Link store inventory to ad logs to stop false reads from hidden supply limits. The read can also show waste from serving ads when no units are on shelf. Connect inventory feeds to media data and run the stockout study this quarter.
Use Auction Split For Unbiased Lift
Auction-time randomization assigns some bids to a holdout at the moment an ad is about to serve. This creates equal groups that differ only in ad exposure, which gives an unbiased lift read. Randomizing at that moment avoids bias from user intent, time of day, and pacing. It also keeps spend stable because unserved impressions stay in the market.

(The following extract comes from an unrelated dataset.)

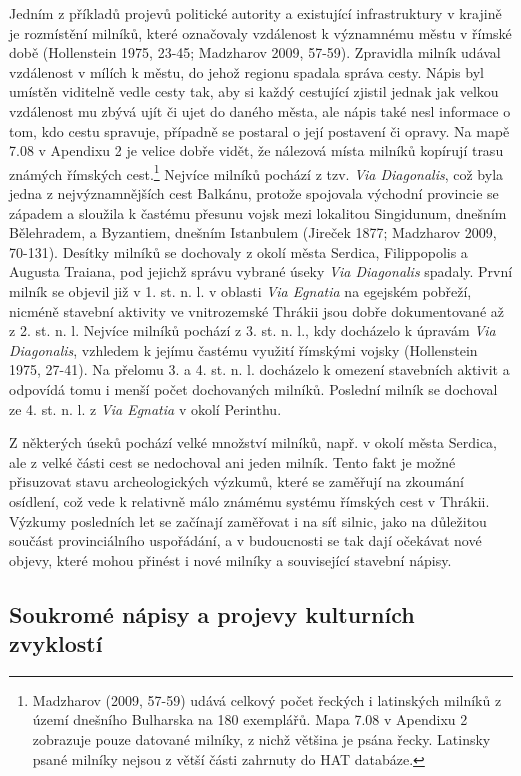 Jedním z příkladů projevů politické autority a existující infrastruktury v krajině je rozmístění milníků, které označovaly vzdálenost k významnému městu v římské době (Hollenstein 1975, 23-45; Madzharov 2009, 57-59). Zpravidla milník udával vzdálenost v mílích k městu, do jehož regionu spadala správa cesty. Nápis byl umístěn viditelně vedle cesty tak, aby si každý cestující zjistil jednak jak velkou vzdálenost mu zbývá ujít či ujet do daného města, ale nápis také nesl informace o tom, kdo cestu spravuje, případně se postaral o její postavení či opravy. Na mapě 7.08 v Apendixu 2 je velice dobře vidět, že nálezová místa milníků kopírují trasu známých římských cest.\footnote{Madzharov (2009, 57-59) udává celkový počet řeckých i latinských milníků z území dnešního Bulharska na 180 exemplářů. Mapa 7.08 v Apendixu 2 zobrazuje pouze datované milníky, z nichž většina je psána řecky. Latinsky psané milníky nejsou z větší části zahrnuty do HAT databáze.} Nejvíce milníků pochází z tzv. {\em Via Diagonalis}, což byla jedna z nejvýznamnějších cest Balkánu, protože spojovala východní provincie se západem a sloužila k častému přesunu vojsk mezi lokalitou Singidunum, dnešním Bělehradem, a Byzantiem, dnešním Istanbulem (Jireček 1877; Madzharov 2009, 70-131). Desítky milníků se dochovaly z okolí města Serdica, Filippopolis a Augusta Traiana, pod jejichž správu vybrané úseky {\em Via Diagonalis} spadaly. První milník se objevil již v 1. st. n. l. v oblasti {\em Via Egnatia} na egejském pobřeží, nicméně stavební aktivity ve vnitrozemské Thrákii jsou dobře dokumentované až z 2. st. n. l. Nejvíce milníků pochází z 3. st. n. l., kdy docházelo k úpravám {\em Via Diagonalis}, vzhledem k jejímu častému využití římskými vojsky (Hollenstein 1975, 27-41). Na přelomu 3. a 4. st. n. l. docházelo k omezení stavebních aktivit a odpovídá tomu i menší počet dochovaných milníků. Poslední milník se dochoval ze 4. st. n. l. z {\em Via Egnatia} v okolí Perinthu.

Z některých úseků pochází velké množství milníků, např. v okolí města Serdica, ale z velké části cest se nedochoval ani jeden milník. Tento fakt je možné přisuzovat stavu archeologických výzkumů, které se zaměřují na zkoumání osídlení, což vede k relativně málo známému systému římských cest v Thrákii. Výzkumy posledních let se začínají zaměřovat i na síť silnic, jako na důležitou součást provinciálního uspořádání, a v budoucnosti se tak dají očekávat nové objevy, které mohou přinést i nové milníky a související stavební nápisy.

\subsection[soukromé-nápisy-a-projevy-kulturních-zvyklostí]{Soukromé nápisy a projevy kulturních zvyklostí}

Lift can be read quickly by linking exposed and control users to sales at the retailer. Add rules for frequency and location to reduce spillover. Set up an auction-time holdout and measure the lift this month.
Leverage Delivery Thresholds For Local Causal Read
Some retail auctions use a score that gates delivery at a set cutoff. Users just above and just below that cutoff are alike, so their different exposure acts like a natural test. A local comparison around the line gives a clean read of incremental sales.
Try narrow and wider windows and check that user traits match on both sides. The result is a local effect for marginal impressions, which helps with bids and budget. Pull score and delivery logs, define the window, and run the threshold test now.
Tie Mix Models to Panel Purchases
A media mix model gets better when tied to retailer transaction panels that show real item buys. Panel data ground the sales effect, show loyalty patterns, and reveal when brands steal sales from each other. Short lift tests can guide the model so it does not over-credit impressions.
Add price, promotion, and shelf presence as controls to keep the media effect clean. A pooled model can share data across SKUs while keeping brand detail. Build the model with panel signals and run the calibration before the next plan.
Target High Uplift Users By Score
Heterogeneous treatment models predict the extra sales a user may add because of an ad, not just the chance of a click. Signals like past spend, category interest, price sensitivity, and visit recency help find who moves when shown an ad. Uplift trees or similar tools can learn these patterns while keeping effect and outcome apart.
Check the scores by seeing if high score groups show more extra sales than low score groups in a holdout read. Target then shifts to high uplift users and pulls back on low or negative uplift users. Train an uplift model and route bids to the top uplift bands this week.